Because it’s a situation in which I can’t totally intervene, I’ve tried to give her the tools to deal with it. I’ve suggested ways to approach the problem, encouraged her to set boundaries and ask for what she wants. I tried to offer ways she might handle the potential reaction of the individual.
But neither of us expected the response she got. And then I watched my little girl cry, heartbroken that someone she adores appeared to be turning his back on her.
What an age to learn that lesson. To learn that the people we love are sometimes incapable of loving us back in the way we need. To learn that someone you thought you could count on can’t actually be counted on. To learn that expectations are a heartbreaking thing to have.
It’s painful to watch your child learn life’s hard lessons, isn’t it? But I gotta say, I am incredibly proud of my girl and how she handled herself. She expressed herself articulately, she asked for what she needed, and she offered a possible solution to the problem. She avoided speaking in absolutes, and she tried to “meet halfway”, asking for a little time to work things out, together. And I’m sorry to say that the recipient’s response was no where on the scale of empathetic or compassionate, leaving little room for a productive conversation.
My girl has persevered, with lots of talking and encouragement, because I believe this relationship should be saved if at all possible. I don’t want her to look back and regret a rash decision – but she’s been done about 100 times.
I have to admit that one of my fatal flaws is that I give too many chances, I allow for too much, I keep searching for that good I know is there.
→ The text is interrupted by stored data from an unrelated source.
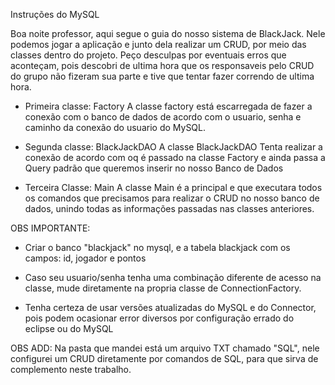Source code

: Instruções do MySQL

Boa noite professor, aqui segue o guia do nosso sistema de BlackJack.
Nele podemos jogar a aplicação e junto dela realizar um CRUD, por meio
das classes dentro do projeto.
Peço desculpas por eventuais erros que aconteçam, pois descobri de
ultima hora que os responsaveis pelo CRUD do grupo não fizeram sua
parte e tive que tentar fazer correndo de ultima hora.

* Primeira classe: Factory
A classe factory está escarregada de fazer a conexão com o banco de
dados de acordo com o usuario, senha e caminho da conexão do usuario
do MySQL.

* Segunda classe: BlackJackDAO
A classe BlackJackDAO Tenta realizar a conexão de acordo com oq é
passado na classe Factory e ainda passa a Query padrão que queremos
inserir no nosso Banco de Dados

* Terceira Classe: Main
A classe Main é a principal e que executara todos os comandos que
precisamos para realizar o CRUD no nosso banco de dados, unindo
todas as informações passadas nas classes anteriores.

OBS IMPORTANTE:

* Criar o banco "blackjack" no mysql, e a tabela blackjack com os 
campos: id, jogador e pontos

* Caso seu usuario/senha tenha uma combinação diferente de acesso na 
classe, mude diretamente na propria classe de ConnectionFactory.

* Tenha certeza de usar versões atualizadas do MySQL e do Connector,
pois podem ocasionar error diversos por configuração errado do eclipse
ou do MySQL

OBS ADD: Na pasta que mandei está um arquivo TXT chamado "SQL", nele
configurei um CRUD diretamente por comandos de SQL, para que sirva
de complemento neste trabalho.
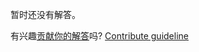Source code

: 
暂时还没有解答。

有兴趣[贡献你的解答](https://github.com/BFEdev/BFE.dev-solutions/blob/main/problem/virtual-dom-iii-functional-component_zh.md)吗? [Contribute guideline](https://github.com/BFEdev/BFE.dev-solutions#how-to-contribute)
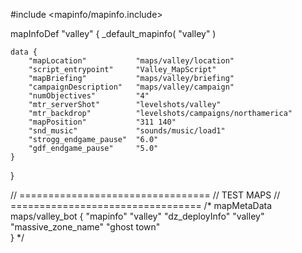 
#include <mapinfo/mapinfo.include>

mapInfoDef "valley" {
	_default_mapinfo( "valley" )

	data {
		"mapLocation"			"maps/valley/location"
		"script_entrypoint"		"Valley_MapScript"
		"mapBriefing"			"maps/valley/briefing"
		"campaignDescription"	"maps/valley/campaign"
		"numObjectives"			"4"
		"mtr_serverShot"		"levelshots/valley"
		"mtr_backdrop"			"levelshots/campaigns/northamerica"
		"mapPosition"			"311 140"
		"snd_music"				"sounds/music/load1"
		"strogg_endgame_pause"	"6.0"
		"gdf_endgame_pause"		"5.0"
	}
}

// =================================
// TEST MAPS
// =================================
/*
mapMetaData maps/valley_bot {
	"mapinfo"	"valley"
	"dz_deployInfo"	"valley"
	"massive_zone_name"		"ghost town"	
}
*/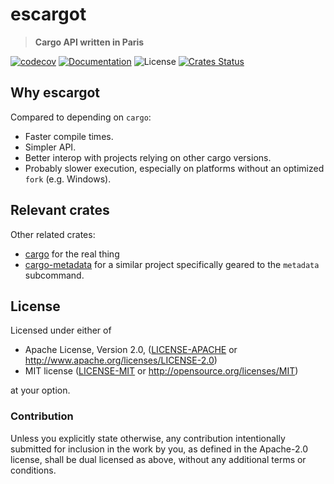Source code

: # escargot

> **Cargo API written in Paris**

[![codecov](https://codecov.io/gh/crate-ci/escargot/branch/master/graph/badge.svg)](https://codecov.io/gh/crate-ci/escargot)
[![Documentation](https://img.shields.io/badge/docs-master-blue.svg)][Documentation]
![License](https://img.shields.io/crates/l/escargot.svg)
[![Crates Status](https://img.shields.io/crates/v/escargot.svg)](https://crates.io/crates/escargot)

## Why escargot

Compared to depending on `cargo`:
- Faster compile times.
- Simpler API.
- Better interop with projects relying on other cargo versions.
- Probably slower execution, especially on platforms without an optimized `fork` (e.g. Windows).

## Relevant crates

Other related crates:
* [cargo](https://crates.io/crates/cargo) for the real thing
* [cargo-metadata](https://crates.io/crates/cargo_metadata) for a similar project specifically geared to the `metadata` subcommand.

## License

Licensed under either of

 * Apache License, Version 2.0, ([LICENSE-APACHE](LICENSE-APACHE) or http://www.apache.org/licenses/LICENSE-2.0)
 * MIT license ([LICENSE-MIT](LICENSE-MIT) or http://opensource.org/licenses/MIT)

at your option.

### Contribution

Unless you explicitly state otherwise, any contribution intentionally
submitted for inclusion in the work by you, as defined in the Apache-2.0
license, shall be dual licensed as above, without any additional terms or
conditions.

[Crates.io]: https://crates.io/crates/escargot
[Documentation]: https://docs.rs/escargot
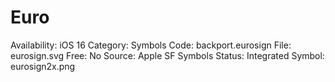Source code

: # Euro

Availability: iOS 16
Category: Symbols
Code: backport.eurosign
File: eurosign.svg
Free: No
Source: Apple SF Symbols
Status: Integrated
Symbol: eurosign2x.png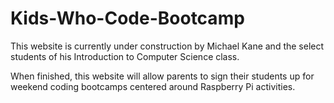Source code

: # Kids-Who-Code-Bootcamp
This website is currently under construction by Michael Kane and the select students of his Introduction to Computer Science class.

When finished, this website will allow parents to sign their students up for weekend coding bootcamps centered around Raspberry Pi activities.

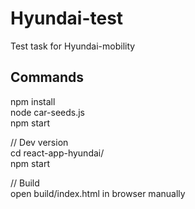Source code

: # Hyundai-test

Test task for Hyundai-mobility

## Commands

npm install<br />
node car-seeds.js<br />
npm start<br />

// Dev version<br />
cd react-app-hyundai/<br />
npm start<br />

// Build<br />
open build/index.html in browser manually
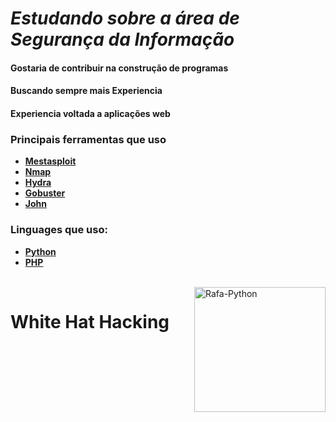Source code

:  # ***Estudando sobre a área de Segurança da Informação***
 #### Gostaria de contribuir na construção de programas
 #### Buscando sempre mais Experiencia
 #### Experiencia voltada a **aplicações web**
 
 ### Principais ferramentas que uso
   - [**Mestasploit**](https://pt.wikipedia.org/wiki/Metasploit)
   - [**Nmap**](https://pt.wikipedia.org/wiki/Nmap)
   - [**Hydra**](https://pt.wikipedia.org/wiki/Hydra_(software))
   - [**Gobuster**](https://pt.wikipedia.org/wiki/gobuster)
   - [**John**](https://pt.wikipedia.org/wiki/John_the_Ripper)

### Linguages que uso:
   - [**Python**](https://pt.wikipedia.org/wiki/Python)
   - [**PHP**](https://pt.wikipedia.org/wiki/PHP)

<div style="display: inline_block"><br> <img align="right" alt="Rafa-Python" height="200" width="210"src="https://omegabluecs.com/apCSA/images/recon.png"> </div>

# White Hat Hacking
I keep hoping that thread I’m holding on to will be enough, and that at any minute, the realization will dawn on the object of my hope ~ and they will see! At last, they will realize and the light will get in and we can have a break through and everything will be okay!
And while in this case I am still holding on to hope for her that things can and will get better…well, sometimes you have to let go of people who don’t have the capacity to love. Or, at least they don’t have the capacity to love you.
This is someone who does, indeed, love her. But I need my girl to know that this says nothing about her worth, or rather a lack of it. This is just a person who is operating at capacity – he is loving her the way he is able to. It’s her choice now to accept that or not. And that’s a brutal lesson for a thirteen year old, isn’t it.
Recently, and directly related to this situation, I made the decision to let go of someone who once mattered very much to me. In fact this woman was very important to me and I loved her a lot. But the simplest way to say why I let her go is that she didn’t have room for me in her heart, and that was no longer okay with me. I will always be appreciative for the relationship we once had – or that I thought we had – but our time is done. And that’s okay. When it’s time to let go and you do, it’s an incredible gift to yourself.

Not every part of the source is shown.